Regression tree#

class EarlyStopping.RegressionTree(design: array, response: array, min_samples_split, true_signal=None, true_noise_vector=None)#

A class for constructing a regression tree and computing theoretical quantities.

Parameters

design: array. The design matrix for the regression tree.

response: array. The response variable values.

min_samples_split: int. The number of samples that the terminal node can have at maximum.

true_signal: array or None. Used only in simulation contexts for computing theoretical quantities.

true_noise_vector: array or None. Used only in simulation contexts for theoretical quantities.

Attributes

sample_size: int. The number of samples in the data.

dimension: int. The number of variables in the design matrix.

regression_tree: Node. The root node of the regression tree.
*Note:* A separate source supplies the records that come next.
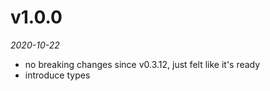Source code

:# v1.0.0
_2020-10-22_

* no breaking changes since v0.3.12, just felt like it's ready
* introduce types

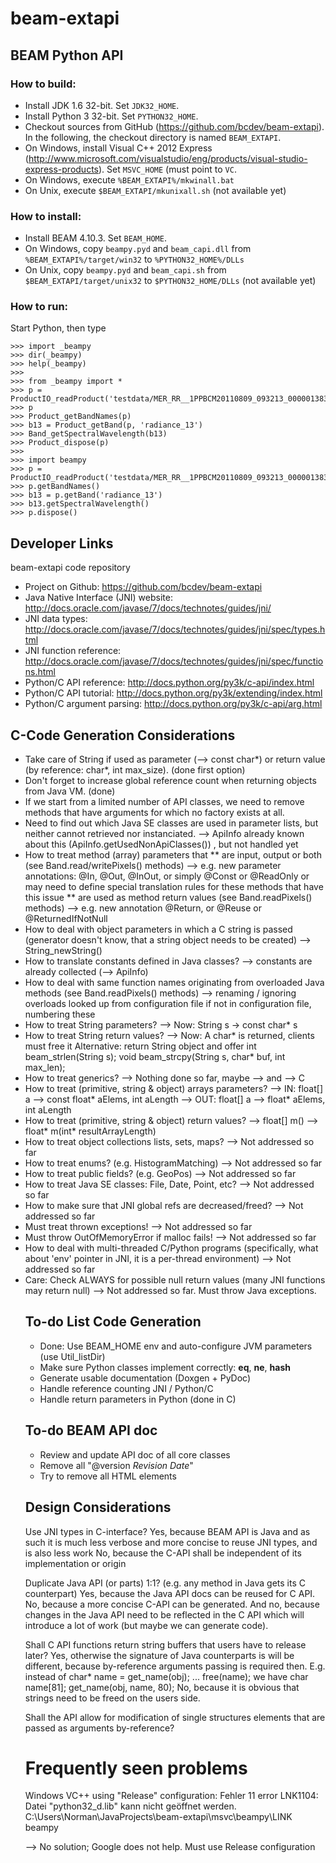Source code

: beam-extapi
===========

BEAM Python API
---------------

### How to build:

* Install JDK 1.6 32-bit. Set `JDK32_HOME`.
* Install Python 3 32-bit. Set `PYTHON32_HOME`.
* Checkout sources from GitHub (https://github.com/bcdev/beam-extapi). In the following, the checkout directory is named `BEAM_EXTAPI`.
* On Windows, install Visual C++ 2012 Express (http://www.microsoft.com/visualstudio/eng/products/visual-studio-express-products). Set `MSVC_HOME` (must point to `VC`. 
* On Windows, execute `%BEAM_EXTAPI%/mkwinall.bat`
* On Unix, execute `$BEAM_EXTAPI/mkunixall.sh`  (not available yet)

### How to install:

* Install BEAM 4.10.3. Set `BEAM_HOME`.
* On Windows, copy `beampy.pyd` and `beam_capi.dll` from `%BEAM_EXTAPI%/target/win32` to `%PYTHON32_HOME%/DLLs`
* On Unix, copy `beampy.pyd` and `beam_capi.sh` from `$BEAM_EXTAPI/target/unix32` to `$PYTHON32_HOME/DLLs` (not available yet)

### How to run:

Start Python, then type

    >>> import _beampy
    >>> dir(_beampy)
    >>> help(_beampy)
    >>> 
    >>> from _beampy import *
    >>> p = ProductIO_readProduct('testdata/MER_RR__1PPBCM20110809_093213_000001383105_00223_49375_0022.N1')
    >>> p
    >>> Product_getBandNames(p)
    >>> b13 = Product_getBand(p, 'radiance_13')
    >>> Band_getSpectralWavelength(b13)
    >>> Product_dispose(p)
    >>> 
    >>> import beampy
    >>> p = ProductIO_readProduct('testdata/MER_RR__1PPBCM20110809_093213_000001383105_00223_49375_0022.N1')
    >>> p.getBandNames()
    >>> b13 = p.getBand('radiance_13')
    >>> b13.getSpectralWavelength()
    >>> p.dispose()



Developer Links
---------------
beam-extapi code repository  

* Project on Github: https://github.com/bcdev/beam-extapi
* Java Native Interface (JNI) website:  http://docs.oracle.com/javase/7/docs/technotes/guides/jni/
* JNI data types:	http://docs.oracle.com/javase/7/docs/technotes/guides/jni/spec/types.html
* JNI function reference: http://docs.oracle.com/javase/7/docs/technotes/guides/jni/spec/functions.html
* Python/C API reference:	http://docs.python.org/py3k/c-api/index.html
* Python/C API tutorial:	http://docs.python.org/py3k/extending/index.html
* Python/C argument parsing:  http://docs.python.org/py3k/c-api/arg.html


C-Code Generation Considerations
--------------------------------

* Take care of String if used as parameter (--> const char*) or return value (by reference: char*, int max_size). (done first option)
* Don't forget to increase global reference count when returning objects from Java VM.  (done)
* If we start from a limited number of API classes, we need to remove methods that have arguments for which no factory exists at all.
* Need to find out which Java SE classes are used in parameter lists, but neither cannot retrieved nor instanciated.
  --> ApiInfo already known about this (ApiInfo.getUsedNonApiClasses()) , but not handled yet
* How to treat method (array) parameters that
** are input, output or both  (see Band.read/writePixels() methods)
  --> e.g. new parameter annotations: @In, @Out, @InOut, or simply @Const or @ReadOnly
      or may need to define special translation rules for these methods that have this issue
** are used as method return values (see Band.readPixels() methods)
  --> e.g. new annotation @Return, or @Reuse or @ReturnedIfNotNull
* How to deal with object parameters in which a C string is passed (generator doesn't know, that a string object needs to be created)
   --> String_newString()
* How to translate constants defined in Java classes?
   --> constants are already collected (--> ApiInfo)
* How to deal with same function names originating from overloaded Java methods   (see Band.readPixels() methods)
   --> renaming / ignoring overloads looked up from configuration file
       if not in configuration file, numbering these
* How to treat String parameters?
  --> Now: String s -> const char* s
* How to treat String return values?
  --> Now: A char* is returned, clients must free it
      Alternative: return String object and offer
         int beam_strlen(String s);
         void beam_strcpy(String s, char* buf, int max_len);
* How to treat generics?
  --> Nothing done so far, maybe <T> --> <Object> and <T extends C> --> C
* How to treat (primitive, string & object) arrays parameters?
  --> IN:   float[] a --> const float* aElems, int aLength
  --> OUT:  float[] a --> float* aElems, int aLength
* How to treat (primitive, string & object) return values?
  -->  float[] m() --> float* m(int* resultArrayLength)
* How to treat object collections lists, sets, maps?
  --> Not addressed so far
* How to treat enums? (e.g. HistogramMatching)
  --> Not addressed so far
* How to treat public fields? (e.g. GeoPos)
  --> Not addressed so far
* How to treat Java SE classes: File, Date, Point, etc?
  --> Not addressed so far
* How to make sure that JNI global refs are decreased/freed?
  --> Not addressed so far
* Must treat thrown exceptions!
  --> Not addressed so far
* Must throw OutOfMemoryError if malloc fails!
  --> Not addressed so far
* How to deal with multi-threaded C/Python programs (specifically, what about 'env' pointer in JNI, it is a per-thread environment)
  --> Not addressed so far
* Care: Check ALWAYS for possible null return values (many JNI functions may return null)
  --> Not addressed so far. Must throw Java exceptions.

To-do List Code Generation
--------------------------

* Done: Use BEAM_HOME env and auto-configure JVM parameters (use Util_listDir)
* Make sure Python classes implement correctly: __eq__, __ne__, __hash__
* Generate usable documentation (Doxgen + PyDoc)
* Handle reference counting JNI / Python/C
* Handle return parameters in Python (done in C)

To-do BEAM API doc
------------------
* Review and update API doc of all core classes
* Remove all "@version $Revision$ $Date$"
* Try to remove all HTML elements

Design Considerations
---------------------

Use JNI types in C-interface?
    Yes, because BEAM API is Java and as such it is much less verbose and more concise to reuse JNI types, and is also less work
    No, because the C-API shall be independent of its implementation or origin

Duplicate Java API (or parts) 1:1?  (e.g. any method in Java gets its C counterpart)
    Yes, because the Java API docs can be reused for C API.
    No, because a more concise C-API can be generated. And no, because changes in the Java API need to be reflected in the C API
     which will introduce a lot of work (but maybe we can generate code).

Shall C API functions return string buffers that users have to release later?
    Yes, otherwise the signature of Java counterparts is will be different, because by-reference arguments passing is required then.
         E.g. instead of
              char* name = get_name(obj);
              ...
              free(name);
         we have
              char name[81];
              get_name(obj, name, 80);
    No, because it is obvious that strings need to be freed on the users side.

Shall the API allow for modification of single structures elements that are passed as arguments by-reference?


Frequently seen problems
========================

Windows VC++ using "Release" configuration:
Fehler	11	error LNK1104: Datei "python32_d.lib" kann nicht geöffnet werden.	C:\Users\Norman\JavaProjects\beam-extapi\msvc\beampy\LINK	beampy

--> No solution; Google does not help. Must use Release configuration

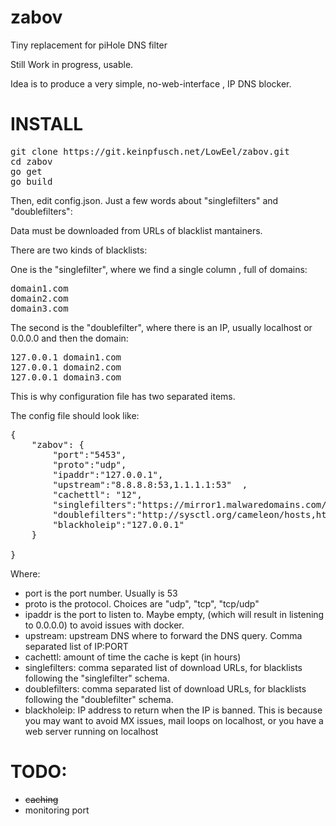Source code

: # zabov

Tiny replacement for piHole DNS filter

Still Work in progress, usable.

Idea is to produce a very simple, no-web-interface , IP DNS blocker.

# INSTALL

<pre>
git clone https://git.keinpfusch.net/LowEel/zabov.git
cd zabov
go get
go build
</pre>

Then, edit config.json.
Just a few words about "singlefilters" and "doublefilters":

Data must be downloaded from URLs of blacklist mantainers.

There are two kinds of blacklists:

One is the "singlefilter", where we find a single column , full of domains:

<pre>
domain1.com
domain2.com
domain3.com
</pre>

The second is the "doublefilter", where there is an IP, usually localhost or 0.0.0.0 and then the domain:

<pre>
127.0.0.1 domain1.com
127.0.0.1 domain2.com
127.0.0.1 domain3.com
</pre>

This is why configuration file has two separated items.

The config file should look like:

<pre>
{
    "zabov": {  
        "port":"5453", 
        "proto":"udp", 
        "ipaddr":"127.0.0.1",
        "upstream":"8.8.8.8:53,1.1.1.1:53"  ,
        "cachettl": "12",
        "singlefilters":"https://mirror1.malwaredomains.com/files/justdomains, https://tspprs.com/dl/cl1" ,
        "doublefilters":"http://sysctl.org/cameleon/hosts,https://www.malwaredomainlist.com/hostslist/hosts.txt,https://adaway.org/hosts.txt", 
        "blackholeip":"127.0.0.1"
    }

}
</pre>

Where:

- port is the port number. Usually is 53
- proto is the protocol. Choices are "udp", "tcp", "tcp/udp"
- ipaddr is the port to listen to. Maybe empty, (which will result in listening to 0.0.0.0) to avoid issues with docker.
- upstream: upstream DNS where to forward the DNS query. Comma separated list of IP:PORT
- cachettl: amount of time the cache is kept (in hours)
- singlefilters: comma separated list of download URLs, for blacklists following the "singlefilter" schema.
- doublefilters: comma separated list of download URLs, for blacklists following the "doublefilter" schema.
- blackholeip: IP address to return when the IP is banned. This is because you may want to avoid MX issues, mail loops on localhost, or you have a web server running on localhost

# TODO:

- ~~caching~~
- monitoring port


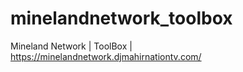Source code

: # minelandnetwork_toolbox
Mineland Network | ToolBox | https://minelandnetwork.djmahirnationtv.com/
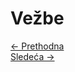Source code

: <link rel="stylesheet" href="/UNIX-beginner-course/assets/css/custom.css">

# Vežbe

<div class="nav-buttons-wrapper">
  <div class="nav-left">
    <a href="3_2-man.html" class="button-nav">← Prethodna</a>
  </div>
  <div class="nav-right">
    <a href="4_1-touch.html" class="button-nav">Sledeća →</a>
  </div>
</div>
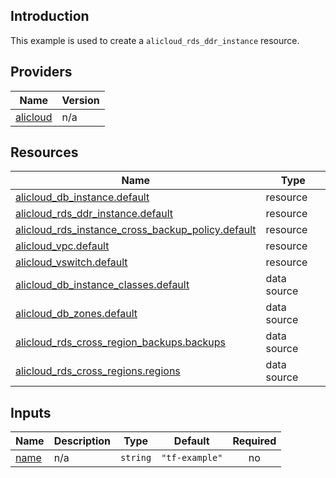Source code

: <!-- BEGIN_TF_DOCS -->
## Introduction

This example is used to create a `alicloud_rds_ddr_instance` resource.

## Providers

| Name | Version |
|------|---------|
| <a name="provider_alicloud"></a> [alicloud](#provider\_alicloud) | n/a |

## Resources

| Name | Type |
|------|------|
| [alicloud_db_instance.default](https://registry.terraform.io/providers/aliyun/alicloud/latest/docs/resources/db_instance) | resource |
| [alicloud_rds_ddr_instance.default](https://registry.terraform.io/providers/aliyun/alicloud/latest/docs/resources/rds_ddr_instance) | resource |
| [alicloud_rds_instance_cross_backup_policy.default](https://registry.terraform.io/providers/aliyun/alicloud/latest/docs/resources/rds_instance_cross_backup_policy) | resource |
| [alicloud_vpc.default](https://registry.terraform.io/providers/aliyun/alicloud/latest/docs/resources/vpc) | resource |
| [alicloud_vswitch.default](https://registry.terraform.io/providers/aliyun/alicloud/latest/docs/resources/vswitch) | resource |
| [alicloud_db_instance_classes.default](https://registry.terraform.io/providers/aliyun/alicloud/latest/docs/data-sources/db_instance_classes) | data source |
| [alicloud_db_zones.default](https://registry.terraform.io/providers/aliyun/alicloud/latest/docs/data-sources/db_zones) | data source |
| [alicloud_rds_cross_region_backups.backups](https://registry.terraform.io/providers/aliyun/alicloud/latest/docs/data-sources/rds_cross_region_backups) | data source |
| [alicloud_rds_cross_regions.regions](https://registry.terraform.io/providers/aliyun/alicloud/latest/docs/data-sources/rds_cross_regions) | data source |

## Inputs

| Name | Description | Type | Default | Required |
|------|-------------|------|---------|:--------:|
| <a name="input_name"></a> [name](#input\_name) | n/a | `string` | `"tf-example"` | no |
<!-- END_TF_DOCS -->    
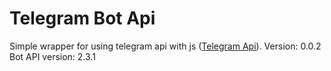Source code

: # Telegram Bot Api

Simple wrapper for using telegram api with js ([Telegram Api](https://core.telegram.org/bots/api)).
Version: 0.0.2
Bot API version: 2.3.1

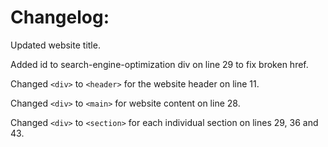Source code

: # Changelog:

Updated website title.

Added id to search-engine-optimization div on line 29 to fix broken href.

Changed `<div>` to `<header>` for the website header on line 11.

Changed `<div>` to `<main>` for website content on line 28.

Changed `<div>` to `<section>` for each individual section on lines 29, 36 and 43.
residuals: array. Stores the mean squared error residuals at each level of the tree.

bias2: array. Stores the squared bias values at each level of the tree.

variance: array. Stores the variance values at each level of the tree.

risk: array. Risk based on bias and variance.

Methods

iterate( max_depth=None )

Grows a regression tree up to the specified depth.

predict( design, depth )

Predicts target values using the regression tree at a given depth.

get_discrepancy_stop( crit, max_depth)

Finds the first generation satisfying the discrepancy principle.

get_balanced_oracle( max_depth )

Computes the balanced oracle generation.

RegressionTree.iterate(max_depth: int = None)#

Grows the regression tree up to the specified depth.

Parameters

max_depth: int or None. Maximum depth to which the tree should grow. If None, the tree grows fully.

RegressionTree.get_balanced_oracle(max_depth=None)#

Computes the balanced oracle iteration based on the bias and variance.

Parameters

max_depth: None. Maximum depth for the tree if it has not been grown yet.

RegressionTree.get_discrepancy_stop(critical_value, max_depth=None)#

Finds the first generation where the discrepancy principle is met.

Parameters

critical_value: float. Threshold for discrepancy-based stopping.

max_depth: None. Maximum depth for the tree if it has not been grown yet.

RegressionTree.predict(design: DataFrame | ndarray, depth: int)#

Predicts target values for the given design data using the decision tree at the specified depth.

Parameters

design: array. Input design matrix for predictions.

depth: int. Depth level of the tree to use for predictions. If 0, returns the unconditional mean.